Chicory is made from the root of a beautiful blue flower that is akin to the Dandelion. When this woody root is granulated and roasted it looks and almost smells exactly like coffee. And what is more, when you put it into your coffee maker, it comes out as dark and black as coffee. In the cup, it has a wonderful roasted aroma and taste that really is not much like coffee but is quite palatable on its own.
And Chicory has zero caffeine and much less acidity that coffee. It also has many health benefits that coffee (despite all the recent Starbucks financed “studies”) cannot aspire too. Here’s an abridged listing of benefits:
- High in triglycerides
- Improves cholesterol levels
- Recommended for people with diabetes
- Helps to remedy diarrhea, constipation and IBS
- Helps to remedy eczema
- Relieves gas and bloating
Many people these days have never heard of chicory – it is something of an old-fashioned herb that our grandparents and great grandparents would have known about. People drank a lot of it during World War II in the US when coffee, like most imported foods were rationed and chicory could be grown and supplied locally. It was the same in the Old South during the civil war and later. Chicory and dandelion root and even other herbs and roots were resorted to as replacements for coffee and tea.
Chicory is still a ‘thing’ in New Orleans and a deep part of their history and tradition that they still celebrate.
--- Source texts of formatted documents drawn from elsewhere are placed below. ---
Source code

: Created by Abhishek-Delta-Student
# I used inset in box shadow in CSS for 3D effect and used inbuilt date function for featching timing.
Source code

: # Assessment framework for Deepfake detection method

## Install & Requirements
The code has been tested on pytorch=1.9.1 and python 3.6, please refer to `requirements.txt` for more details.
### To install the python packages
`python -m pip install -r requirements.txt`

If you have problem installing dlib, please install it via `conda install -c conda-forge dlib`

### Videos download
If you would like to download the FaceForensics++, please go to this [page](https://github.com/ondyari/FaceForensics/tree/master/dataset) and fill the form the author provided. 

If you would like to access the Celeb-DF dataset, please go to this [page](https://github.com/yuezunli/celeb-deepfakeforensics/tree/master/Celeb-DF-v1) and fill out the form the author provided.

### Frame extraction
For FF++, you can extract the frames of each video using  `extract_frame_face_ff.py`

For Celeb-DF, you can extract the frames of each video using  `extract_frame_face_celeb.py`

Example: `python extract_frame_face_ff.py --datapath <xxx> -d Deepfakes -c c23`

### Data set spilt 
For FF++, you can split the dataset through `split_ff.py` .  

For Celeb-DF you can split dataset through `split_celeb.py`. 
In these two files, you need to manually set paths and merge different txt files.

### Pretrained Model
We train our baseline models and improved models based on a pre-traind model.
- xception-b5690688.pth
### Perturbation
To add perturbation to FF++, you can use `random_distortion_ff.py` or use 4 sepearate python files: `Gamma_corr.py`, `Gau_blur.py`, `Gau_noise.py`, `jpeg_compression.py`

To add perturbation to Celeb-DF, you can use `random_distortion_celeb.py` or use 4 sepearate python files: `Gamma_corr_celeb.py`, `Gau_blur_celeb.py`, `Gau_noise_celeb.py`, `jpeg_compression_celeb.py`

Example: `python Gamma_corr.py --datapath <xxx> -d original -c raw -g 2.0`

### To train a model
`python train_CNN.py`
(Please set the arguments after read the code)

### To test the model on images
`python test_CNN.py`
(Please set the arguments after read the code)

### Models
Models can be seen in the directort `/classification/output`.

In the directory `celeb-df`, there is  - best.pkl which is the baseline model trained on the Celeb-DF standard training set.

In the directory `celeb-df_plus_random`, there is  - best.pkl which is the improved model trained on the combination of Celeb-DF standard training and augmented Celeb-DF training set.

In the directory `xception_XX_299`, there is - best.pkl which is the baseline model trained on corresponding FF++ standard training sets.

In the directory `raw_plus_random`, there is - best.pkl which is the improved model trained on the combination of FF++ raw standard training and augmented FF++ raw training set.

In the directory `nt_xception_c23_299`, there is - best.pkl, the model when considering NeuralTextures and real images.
A mixture of Chicory and coffee is still produced commercially in New Orleans and in many parts of Europe, particularly in France. In fact, you can probably find at least one brand of chicory/coffee mix if you look hard enough in some grocery stores in the US (and there’s a good chance it’s produced in New Orleans).
But now here’s the new thing: Chicory mixed with Tea. About a year ago I tried a commercial brand of Chicory and tea and absolutely loved it. It enabled me to break free from coffee which I felt was hurting my teeth and my stomach and keeping me up at night. Both Chicory and tea have many health benefits, fewer detriments than coffee and each lends to the other, in terms of taste, depth, complexity and interest. They are a winning combination if ever there was one.
And here’s the next bit of good news. Chicory (and tea) are both way, way cheaper than coffee. A 1 pound bag of ground, roasted Chicory, at about $11, goes farther than hundreds of dollars worth of coffee. A tablespoon of Chicory will produce as much or more strong black liquid than 1 cup of coffee grounds. And black tea (adding back a little caffeine if you prefer it) also goes a very long way and doesn’t have to reach the same darkness and strength as coffee.
So, how’s that? A wonderful new taste in your morning cup, much better for you than coffee, and it leaves a little more change jingling in your pocket. Life is good.